CHAPTER 5 - THE HEIR WHO CAME TOO LATE
The corridor outside Aria's chamber erupted in violence before it even started.
She felt it first-the shift in air pressure, the way the temperature dropped, the sound of bodies moving with purpose. Guards. Footsteps. Someone demanding something with the kind of desperation that made her stomach clench.
"Aria!"
Liam.
She recognized his voice instantly. The same voice that had rejected her less than twenty-four hours ago was now outside her door, frantic and raw.
Aria stood without thinking about it.
"Open this door!"
Her hand moved toward the door handle. Every instinct screamed at her to open it, to demand answers, to understand how he could discard her and then come after her like this.
"Aria, please!"
The word hit different now. Liam Draven didn't beg. Not before. Not ever.
She was inches from the handle when a voice cut through the corridor.
"You're trespassing."
Kael.
The temperature dropped another degree.
"She deserves to choose!" Liam's voice cracked with something between fury and desperation.
"She already did," Kael said flatly.
Aria's breath caught. She hadn't chosen. Not consciously. But she understood what he meant-she'd walked into his territory without fighting. That was a choice.
"That's a lie!"
The force behind Liam's shout made the door rattle on its hinges.
Aria stepped back, her hand falling to her side.
"Aria, please. Talk to me."
His voice was different now. Younger. Vulnerable. It was the voice of the man she'd believed in for three years. The man she'd thought would never hurt her.
She swallowed hard.
Outside, Kael's tone turned lethal. "If she wanted to see you, you'd already be inside."
Silence. The kind that comes right before something shatters.
"You manipulated this," Liam spat.
Aria felt Kael's shift in energy even through the door. Not anger. Worse-patience running out.
"Be careful," Kael said quietly. "Next words you speak might be your last."
Liam laughed-a sharp, desperate sound. "She was supposed to be mine!"
*Mine.*
Not loved. Not cherished. Not chosen. *Owned.*
Aria realized in that moment why it had hurt so much. She'd interpreted his rejection as her not being enough. But the truth was crueler-he'd treated her like property. First as property he wanted, then as property someone else had taken.
She felt something shift inside her. Not heartbreak. Anger.
Kael's voice dropped to something that made every guard within earshot straighten.
"You rejected her. You don't get to reclaim what you discarded just because someone stronger recognized its value."
Footsteps retreated. First slow, then faster. Liam was leaving.
Aria stood motionless in the dark chamber, breathing hard.
The door opened without a knock.
Kael stepped inside and closed it behind him.
"That was strategic," Aria said immediately. "You wanted him to come so you could show me-"
"No," Kael interrupted. "I wanted him to leave. The fact that he had to hear why first was just efficient."
He moved toward her, and Aria realized she was shaking.
"What lesson was that supposed to teach me?" she asked, her voice sharper than she felt.
"That regret isn't redemption."
The words landed like a blade between her ribs.
Because it was true. Liam regretted losing her. But he'd never regretted hurting her when it mattered. The rejection had only become real to him when someone else valued what he'd thrown away.
Aria's throat tightened. "Why does that still hurt?"
Kael's gaze didn't soften. But something shifted.

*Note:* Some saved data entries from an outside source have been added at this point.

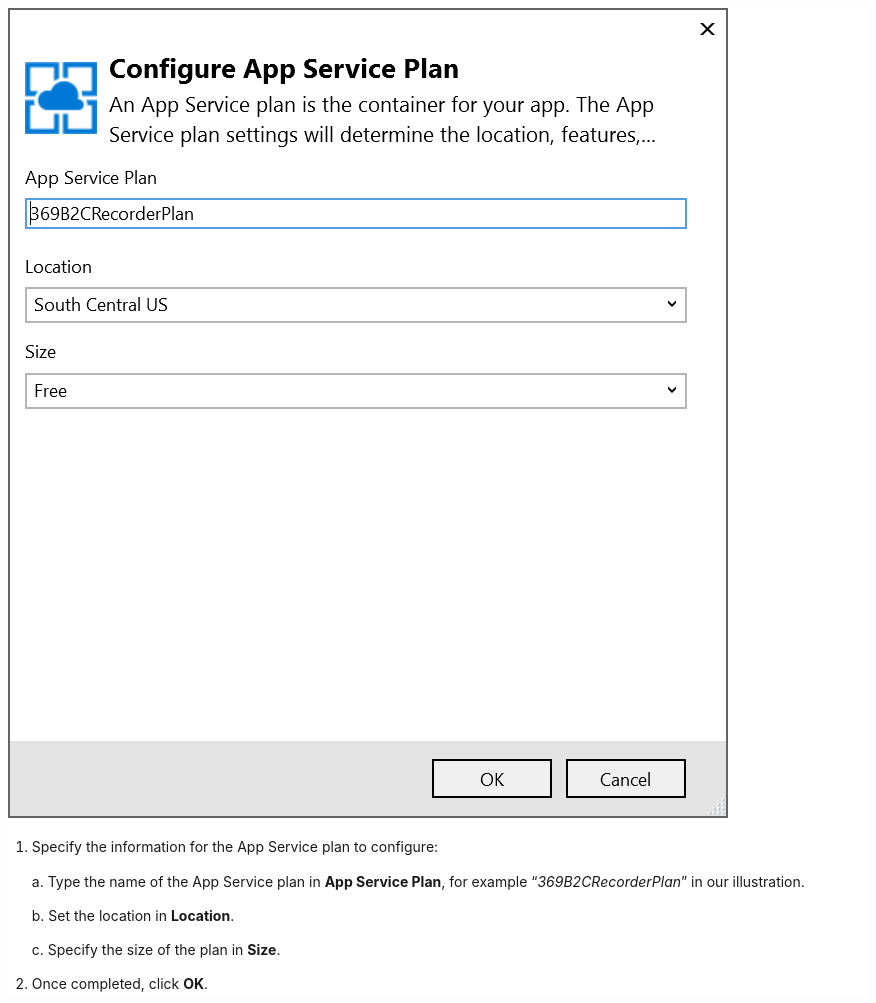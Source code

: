 ![](media/05_17.png) 

1.  Specify the information for the App Service plan to configure:

    a.  Type the name of the App Service plan in **App Service Plan**,
        for example “*369B2CRecorderPlan*” in our illustration.

    b.  Set the location in **Location**.

    c.  Specify the size of the plan in **Size**.

2.  Once completed, click **OK**.

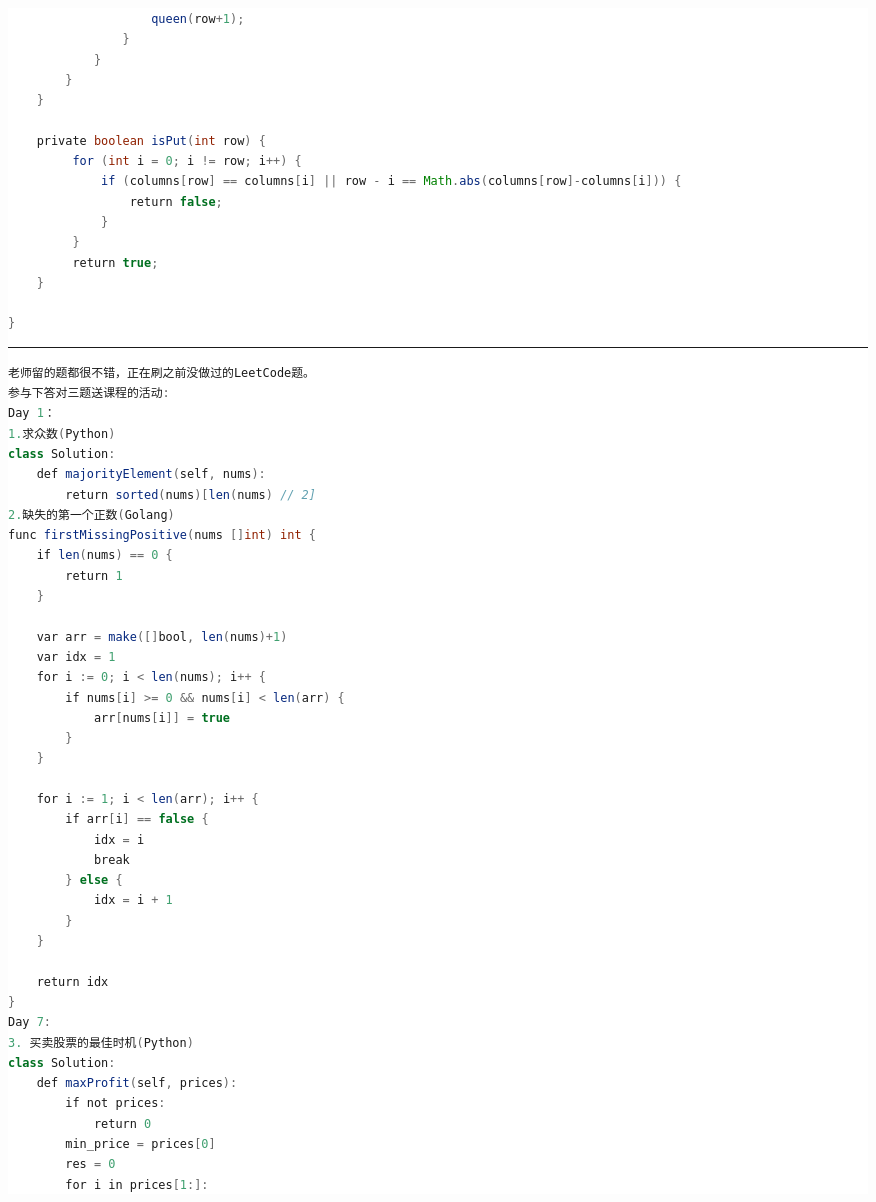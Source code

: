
 ```java 
                    queen(row+1);
                }
            }
        }
    }

    private boolean isPut(int row) {
         for (int i = 0; i != row; i++) {
             if (columns[row] == columns[i] || row - i == Math.abs(columns[row]-columns[i])) {
                 return false;
             }
         }
         return true;
    }

}
```

 ----- 
<a style='font-size:1.5em;font-weight:bold'></a> 


 ```java 
老师留的题都很不错，正在刷之前没做过的LeetCode题。
参与下答对三题送课程的活动:
Day 1：
1.求众数(Python)
class Solution:
    def majorityElement(self, nums):
        return sorted(nums)[len(nums) // 2]
2.缺失的第一个正数(Golang)
func firstMissingPositive(nums []int) int {
    if len(nums) == 0 {
        return 1
    }

    var arr = make([]bool, len(nums)+1)
    var idx = 1
    for i := 0; i < len(nums); i++ {
        if nums[i] >= 0 && nums[i] < len(arr) {
            arr[nums[i]] = true
        }
    }

    for i := 1; i < len(arr); i++ {
        if arr[i] == false {
            idx = i
            break
        } else {
            idx = i + 1
        }
    }

    return idx
}
Day 7:
3. 买卖股票的最佳时机(Python)
class Solution:
    def maxProfit(self, prices):
        if not prices:
            return 0
        min_price = prices[0]
        res = 0
        for i in prices[1:]:
 ```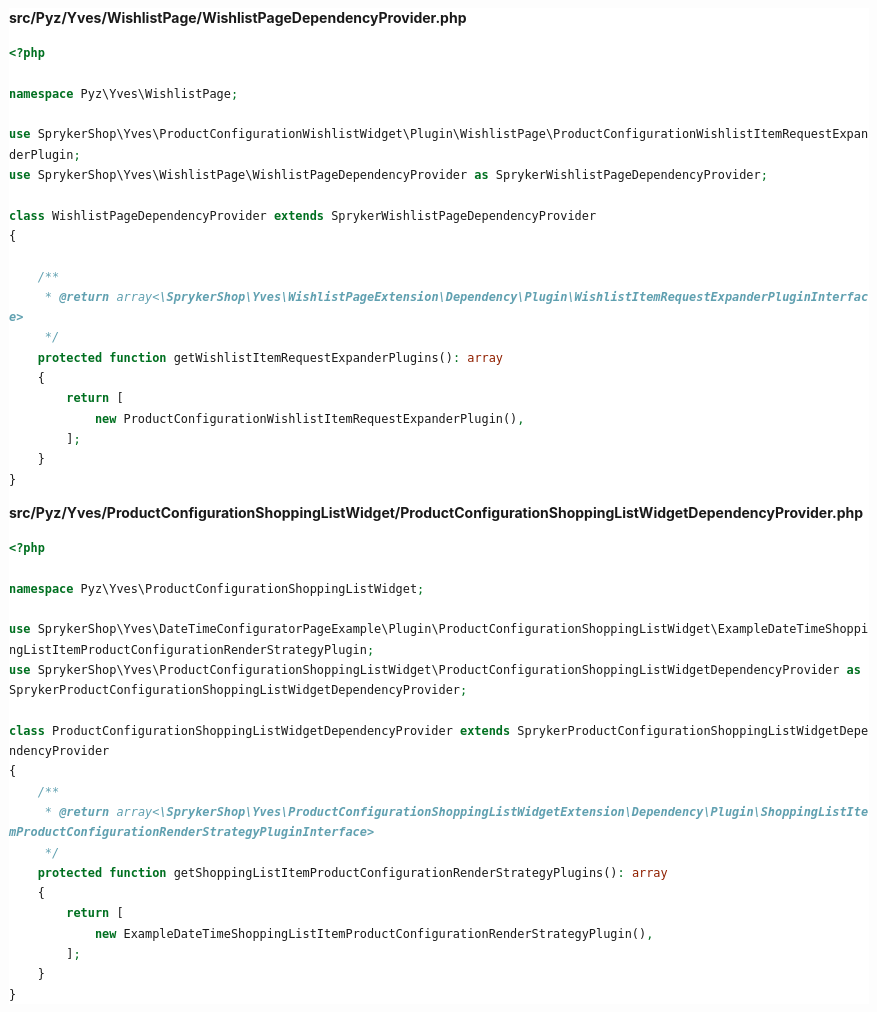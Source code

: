 **src/Pyz/Yves/WishlistPage/WishlistPageDependencyProvider.php**

```php
<?php

namespace Pyz\Yves\WishlistPage;

use SprykerShop\Yves\ProductConfigurationWishlistWidget\Plugin\WishlistPage\ProductConfigurationWishlistItemRequestExpanderPlugin;
use SprykerShop\Yves\WishlistPage\WishlistPageDependencyProvider as SprykerWishlistPageDependencyProvider;

class WishlistPageDependencyProvider extends SprykerWishlistPageDependencyProvider
{

    /**
     * @return array<\SprykerShop\Yves\WishlistPageExtension\Dependency\Plugin\WishlistItemRequestExpanderPluginInterface>
     */
    protected function getWishlistItemRequestExpanderPlugins(): array
    {
        return [
            new ProductConfigurationWishlistItemRequestExpanderPlugin(),
        ];
    }
}
```

**src/Pyz/Yves/ProductConfigurationShoppingListWidget/ProductConfigurationShoppingListWidgetDependencyProvider.php**

```php
<?php

namespace Pyz\Yves\ProductConfigurationShoppingListWidget;

use SprykerShop\Yves\DateTimeConfiguratorPageExample\Plugin\ProductConfigurationShoppingListWidget\ExampleDateTimeShoppingListItemProductConfigurationRenderStrategyPlugin;
use SprykerShop\Yves\ProductConfigurationShoppingListWidget\ProductConfigurationShoppingListWidgetDependencyProvider as SprykerProductConfigurationShoppingListWidgetDependencyProvider;

class ProductConfigurationShoppingListWidgetDependencyProvider extends SprykerProductConfigurationShoppingListWidgetDependencyProvider
{
    /**
     * @return array<\SprykerShop\Yves\ProductConfigurationShoppingListWidgetExtension\Dependency\Plugin\ShoppingListItemProductConfigurationRenderStrategyPluginInterface>
     */
    protected function getShoppingListItemProductConfigurationRenderStrategyPlugins(): array
    {
        return [
            new ExampleDateTimeShoppingListItemProductConfigurationRenderStrategyPlugin(),
        ];
    }
}
```
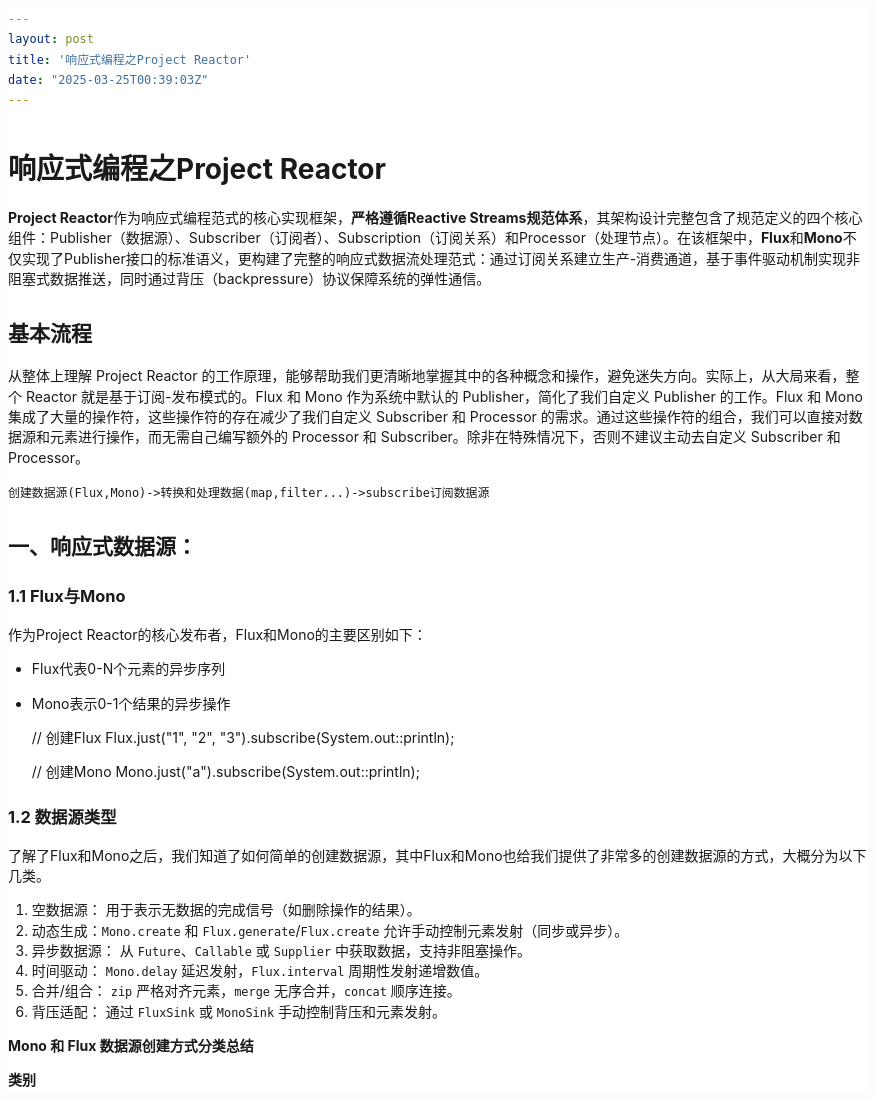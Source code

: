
 ```yaml
---
layout: post
title: '响应式编程之Project Reactor'
date: "2025-03-25T00:39:03Z"
---
```

响应式编程之Project Reactor
=====================

**Project Reactor**作为响应式编程范式的核心实现框架，**严格遵循Reactive Streams规范体系**，其架构设计完整包含了规范定义的四个核心组件：Publisher（数据源）、Subscriber（订阅者）、Subscription（订阅关系）和Processor（处理节点）。在该框架中，**Flux**和**Mono**不仅实现了Publisher接口的标准语义，更构建了完整的响应式数据流处理范式：通过订阅关系建立生产-消费通道，基于事件驱动机制实现非阻塞式数据推送，同时通过背压（backpressure）协议保障系统的弹性通信。

基本流程
----

从整体上理解 Project Reactor 的工作原理，能够帮助我们更清晰地掌握其中的各种概念和操作，避免迷失方向。实际上，从大局来看，整个 Reactor 就是基于订阅-发布模式的。Flux 和 Mono 作为系统中默认的 Publisher，简化了我们自定义 Publisher 的工作。Flux 和 Mono 集成了大量的操作符，这些操作符的存在减少了我们自定义 Subscriber 和 Processor 的需求。通过这些操作符的组合，我们可以直接对数据源和元素进行操作，而无需自己编写额外的 Processor 和 Subscriber。除非在特殊情况下，否则不建议主动去自定义 Subscriber 和 Processor。

    创建数据源(Flux,Mono)->转换和处理数据(map,filter...)->subscribe订阅数据源
    

一、响应式数据源：
---------

### 1.1 Flux与Mono

作为Project Reactor的核心发布者，Flux和Mono的主要区别如下：

*   Flux代表0-N个元素的异步序列
    
*   Mono表示0-1个结果的异步操作
    

    // 创建Flux
    Flux.just("1", "2", "3").subscribe(System.out::println);
    
    // 创建Mono
    Mono.just("a").subscribe(System.out::println);
    

### 1.2 数据源类型

了解了Flux和Mono之后，我们知道了如何简单的创建数据源，其中Flux和Mono也给我们提供了非常多的创建数据源的方式，大概分为以下几类。

1.  ‌空数据源： 用于表示无数据的完成信号（如删除操作的结果）。
2.  ‌动态生成：`Mono.create` 和 `Flux.generate`/`Flux.create` 允许手动控制元素发射（同步或异步）。
3.  ‌异步数据源： 从 `Future`、`Callable` 或 `Supplier` 中获取数据，支持非阻塞操作。
4.  ‌时间驱动： `Mono.delay` 延迟发射，`Flux.interval` 周期性发射递增数值。
5.  ‌合并/组合： `zip` 严格对齐元素，`merge` 无序合并，`concat` 顺序连接。
6.  ‌背压适配： 通过 `FluxSink` 或 `MonoSink` 手动控制背压和元素发射。

**Mono 和 Flux 数据源创建方式分类总结**‌

‌**类别**‌
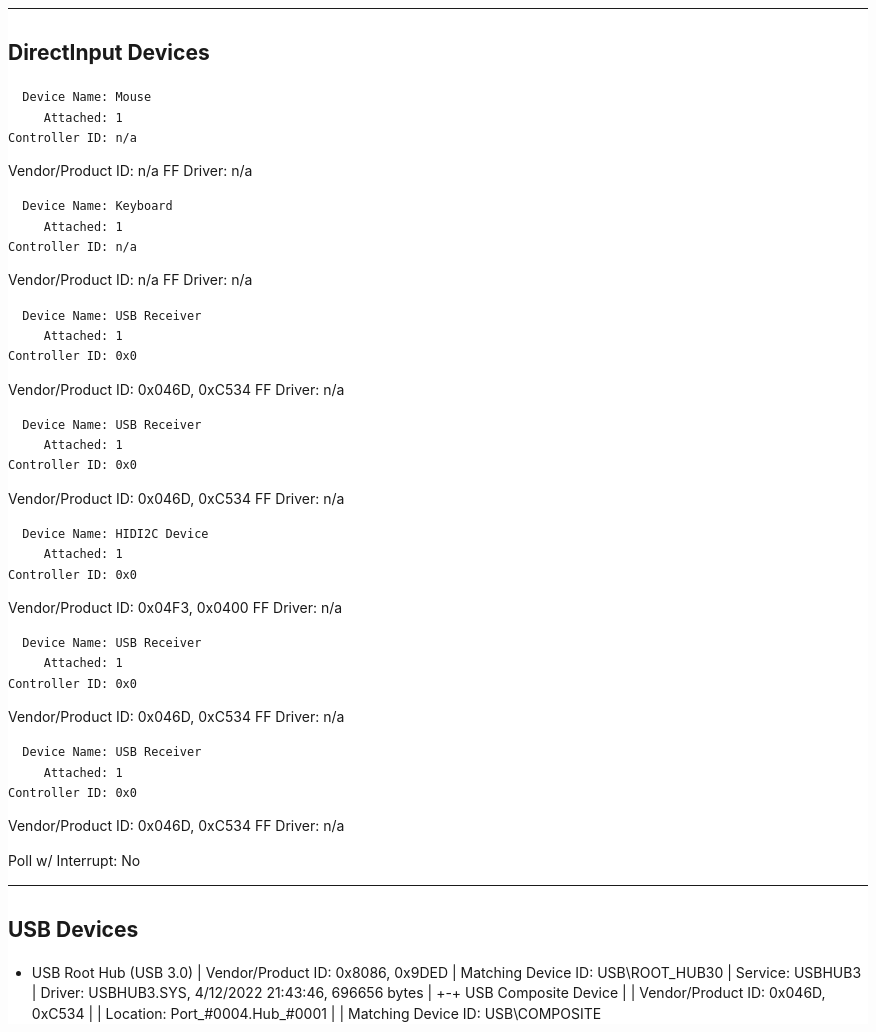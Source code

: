 -------------------
DirectInput Devices
-------------------
      Device Name: Mouse
         Attached: 1
    Controller ID: n/a
Vendor/Product ID: n/a
        FF Driver: n/a

      Device Name: Keyboard
         Attached: 1
    Controller ID: n/a
Vendor/Product ID: n/a
        FF Driver: n/a

      Device Name: USB Receiver
         Attached: 1
    Controller ID: 0x0
Vendor/Product ID: 0x046D, 0xC534
        FF Driver: n/a

      Device Name: USB Receiver
         Attached: 1
    Controller ID: 0x0
Vendor/Product ID: 0x046D, 0xC534
        FF Driver: n/a

      Device Name: HIDI2C Device
         Attached: 1
    Controller ID: 0x0
Vendor/Product ID: 0x04F3, 0x0400
        FF Driver: n/a

      Device Name: USB Receiver
         Attached: 1
    Controller ID: 0x0
Vendor/Product ID: 0x046D, 0xC534
        FF Driver: n/a

      Device Name: USB Receiver
         Attached: 1
    Controller ID: 0x0
Vendor/Product ID: 0x046D, 0xC534
        FF Driver: n/a

Poll w/ Interrupt: No

-----------
USB Devices
-----------
+ USB Root Hub (USB 3.0)
| Vendor/Product ID: 0x8086, 0x9DED
| Matching Device ID: USB\ROOT_HUB30
| Service: USBHUB3
| Driver: USBHUB3.SYS, 4/12/2022 21:43:46, 696656 bytes
| 
+-+ USB Composite Device
| | Vendor/Product ID: 0x046D, 0xC534
| | Location: Port_#0004.Hub_#0001
| | Matching Device ID: USB\COMPOSITE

"Because you loved him. That was your mistake, not your weakness."
Her breath came faster. Tears were building now-the kind she'd held back since the gathering ground because breaking in public meant giving everyone ammunition.
"I don't know how to stop," she whispered.
Kael closed the distance between them. His hand found her arm-not to restrain, but to steady.
"You're going to be unstable for a while," he said. "The bond rupture alone does that. Add betrayal and you're lucky you're still standing."
Aria's composure fractured.
She didn't cry softly. When it came, it came hard-months of believing in something that was never real, hours of public humiliation, the whiplash of being claimed by a stranger instead of saved by someone who claimed to love her.
Kael didn't release her. His grip remained steady, anchoring her to something solid while everything inside her came apart.
"No one can use this against you here," he said quietly.
Aria looked up at him, confused.
"Weakness shown in private isn't weakness. It's survival."
She broke fully then-not the elegant tears of a rejected Luna, but the messy, gasping kind of someone who'd been holding it together far too long.
Kael didn't try to comfort her. Didn't offer soft words or false reassurance. He just stood there, solid and unmoved, while she fell apart against him.
And somehow, that was exactly what she needed.
Not a savior with soft words.
Just someone who would let her break without turning it into a spectacle.